As a sweetener, the law should have a "spirit of the law" clause to keep companies from making technically accurate but misleading statements. Either tell the plain truth or say 'no comment'.
Re:this is why we need competition (Score:5, Interesting)
We, the people, should own ALL things "infrastructure" and allow companies to use it for providing services. AT&T can't be allowed to own the wires and switches any longer. Comcast can't be allowed to own the cables any longer. And rather like patents and copyrights, these monopolies should be allowed for only a specified amount of time but should not exceed the time it takes to recoup the costs of building the infrastructure. After that, they lose their monopoly. (And to add incentive to these parties, they can extend their temporary monopolies any time they upgrade the infrastructure...say by putting fiber at EVERY door.)

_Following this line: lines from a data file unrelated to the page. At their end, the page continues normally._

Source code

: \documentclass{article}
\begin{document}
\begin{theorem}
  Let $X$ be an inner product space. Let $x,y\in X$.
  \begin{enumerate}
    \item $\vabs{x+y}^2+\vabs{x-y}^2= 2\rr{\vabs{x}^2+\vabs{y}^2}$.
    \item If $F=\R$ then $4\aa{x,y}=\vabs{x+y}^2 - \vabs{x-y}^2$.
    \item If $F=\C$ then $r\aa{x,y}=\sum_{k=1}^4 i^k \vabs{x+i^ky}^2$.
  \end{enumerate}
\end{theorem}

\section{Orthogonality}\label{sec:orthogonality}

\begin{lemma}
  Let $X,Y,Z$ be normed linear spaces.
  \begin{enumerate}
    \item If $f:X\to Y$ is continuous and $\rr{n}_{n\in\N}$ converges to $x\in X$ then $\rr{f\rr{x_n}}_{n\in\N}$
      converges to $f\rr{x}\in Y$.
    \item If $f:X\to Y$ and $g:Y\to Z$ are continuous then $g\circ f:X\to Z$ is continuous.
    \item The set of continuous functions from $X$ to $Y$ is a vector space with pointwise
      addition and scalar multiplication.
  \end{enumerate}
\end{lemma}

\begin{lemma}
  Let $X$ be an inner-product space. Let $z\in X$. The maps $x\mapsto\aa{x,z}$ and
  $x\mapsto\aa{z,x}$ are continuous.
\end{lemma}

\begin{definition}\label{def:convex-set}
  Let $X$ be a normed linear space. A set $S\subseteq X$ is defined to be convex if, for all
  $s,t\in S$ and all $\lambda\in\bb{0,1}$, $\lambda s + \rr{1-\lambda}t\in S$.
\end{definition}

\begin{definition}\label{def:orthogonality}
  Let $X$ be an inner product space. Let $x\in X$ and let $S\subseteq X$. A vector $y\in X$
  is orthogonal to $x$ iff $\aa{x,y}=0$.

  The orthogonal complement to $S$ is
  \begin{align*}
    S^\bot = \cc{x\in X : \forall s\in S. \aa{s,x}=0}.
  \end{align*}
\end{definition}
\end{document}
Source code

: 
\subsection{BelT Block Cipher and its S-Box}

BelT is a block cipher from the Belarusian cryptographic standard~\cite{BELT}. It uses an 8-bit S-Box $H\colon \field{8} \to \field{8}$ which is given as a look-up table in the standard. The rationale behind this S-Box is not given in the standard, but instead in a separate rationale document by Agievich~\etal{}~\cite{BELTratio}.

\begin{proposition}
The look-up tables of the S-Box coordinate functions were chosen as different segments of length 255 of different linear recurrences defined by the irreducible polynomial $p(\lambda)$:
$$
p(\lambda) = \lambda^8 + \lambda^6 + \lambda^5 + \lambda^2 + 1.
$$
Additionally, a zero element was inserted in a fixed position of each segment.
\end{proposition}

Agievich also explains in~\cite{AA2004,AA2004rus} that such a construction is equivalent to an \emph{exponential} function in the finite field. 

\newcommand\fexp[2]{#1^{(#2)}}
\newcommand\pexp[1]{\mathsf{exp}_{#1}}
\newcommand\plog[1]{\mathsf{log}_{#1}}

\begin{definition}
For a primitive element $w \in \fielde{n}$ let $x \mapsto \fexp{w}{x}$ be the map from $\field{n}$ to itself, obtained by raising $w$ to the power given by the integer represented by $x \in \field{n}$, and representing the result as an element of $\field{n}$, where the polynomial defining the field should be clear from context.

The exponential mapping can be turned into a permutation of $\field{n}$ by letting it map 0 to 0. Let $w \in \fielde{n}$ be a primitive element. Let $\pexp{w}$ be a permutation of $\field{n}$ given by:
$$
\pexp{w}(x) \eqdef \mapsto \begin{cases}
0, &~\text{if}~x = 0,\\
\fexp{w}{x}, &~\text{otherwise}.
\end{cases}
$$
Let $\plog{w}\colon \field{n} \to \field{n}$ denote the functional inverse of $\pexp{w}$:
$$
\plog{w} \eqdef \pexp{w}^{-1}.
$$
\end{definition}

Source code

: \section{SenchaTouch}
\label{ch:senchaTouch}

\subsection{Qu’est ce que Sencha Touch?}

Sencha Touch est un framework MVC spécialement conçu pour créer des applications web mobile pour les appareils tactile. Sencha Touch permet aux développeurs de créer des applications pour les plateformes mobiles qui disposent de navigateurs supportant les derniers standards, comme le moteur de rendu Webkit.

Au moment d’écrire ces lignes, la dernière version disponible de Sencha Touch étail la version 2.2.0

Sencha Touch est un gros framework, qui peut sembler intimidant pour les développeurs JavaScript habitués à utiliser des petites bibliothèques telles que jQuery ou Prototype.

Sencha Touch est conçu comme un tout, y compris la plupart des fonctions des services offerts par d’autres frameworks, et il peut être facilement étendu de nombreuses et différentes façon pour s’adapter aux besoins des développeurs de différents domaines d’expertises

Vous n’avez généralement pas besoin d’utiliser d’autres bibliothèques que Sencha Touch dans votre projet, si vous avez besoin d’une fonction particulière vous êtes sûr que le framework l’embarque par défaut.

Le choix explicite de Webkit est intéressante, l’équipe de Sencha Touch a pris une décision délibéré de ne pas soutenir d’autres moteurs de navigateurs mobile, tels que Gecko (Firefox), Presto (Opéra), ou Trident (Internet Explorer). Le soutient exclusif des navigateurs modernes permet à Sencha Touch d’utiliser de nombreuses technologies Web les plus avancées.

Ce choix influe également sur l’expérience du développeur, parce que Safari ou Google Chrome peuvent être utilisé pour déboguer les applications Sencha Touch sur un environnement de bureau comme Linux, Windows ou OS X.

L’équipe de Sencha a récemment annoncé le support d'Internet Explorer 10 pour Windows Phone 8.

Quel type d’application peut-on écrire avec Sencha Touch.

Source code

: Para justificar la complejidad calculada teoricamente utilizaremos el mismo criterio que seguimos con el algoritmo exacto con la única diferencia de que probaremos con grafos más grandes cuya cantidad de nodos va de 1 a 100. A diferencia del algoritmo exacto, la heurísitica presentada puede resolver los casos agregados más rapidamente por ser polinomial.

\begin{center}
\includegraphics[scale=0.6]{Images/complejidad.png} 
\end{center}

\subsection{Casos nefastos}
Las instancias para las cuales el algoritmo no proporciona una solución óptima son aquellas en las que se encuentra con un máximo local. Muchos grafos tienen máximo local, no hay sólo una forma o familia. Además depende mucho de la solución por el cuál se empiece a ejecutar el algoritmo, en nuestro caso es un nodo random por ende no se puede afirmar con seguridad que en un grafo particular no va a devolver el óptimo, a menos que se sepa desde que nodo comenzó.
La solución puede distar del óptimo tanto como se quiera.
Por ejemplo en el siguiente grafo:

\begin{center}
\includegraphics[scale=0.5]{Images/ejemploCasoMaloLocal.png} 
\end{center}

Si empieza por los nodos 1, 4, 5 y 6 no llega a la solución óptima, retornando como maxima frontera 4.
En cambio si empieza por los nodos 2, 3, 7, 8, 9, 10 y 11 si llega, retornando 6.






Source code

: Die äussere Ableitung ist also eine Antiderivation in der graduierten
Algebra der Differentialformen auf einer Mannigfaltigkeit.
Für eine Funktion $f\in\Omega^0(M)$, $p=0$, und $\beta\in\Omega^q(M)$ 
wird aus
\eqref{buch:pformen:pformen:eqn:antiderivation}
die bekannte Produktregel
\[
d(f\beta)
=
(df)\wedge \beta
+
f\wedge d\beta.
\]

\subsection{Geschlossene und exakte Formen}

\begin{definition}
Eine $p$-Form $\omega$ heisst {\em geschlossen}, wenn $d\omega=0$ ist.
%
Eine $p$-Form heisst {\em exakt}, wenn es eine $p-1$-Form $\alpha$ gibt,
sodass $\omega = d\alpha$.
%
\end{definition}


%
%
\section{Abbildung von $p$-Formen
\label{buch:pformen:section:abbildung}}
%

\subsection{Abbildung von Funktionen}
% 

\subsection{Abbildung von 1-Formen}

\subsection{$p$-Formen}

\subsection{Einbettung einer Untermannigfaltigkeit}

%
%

They have gotten away with cherry picking and raising prices without improving services for far too long. Their regional monopolies demonstrably harm the consumer. I find it amazing what they have been getting away with.
Parent
Re: (Score:2, Insightful)
I know you're thinking "cables", but could it also mean the healthcare system? How about food stores? Clothing stores? Or perhaps the land that everybody sits their house upon? Maybe the houses themselves could be considered "infrastructure" and should be owned collectively by the government?
Ooops, I just used the word collectivism.
So much for free will of the individual.
"HISTORY has shown that Government is like fire: a troublesome servant & a DEADLY master. Never should it b
Re:this is why we need competition (Score:4, Informative)
"Healthcare" is not even remotely within that description. Land ownership is even further removed.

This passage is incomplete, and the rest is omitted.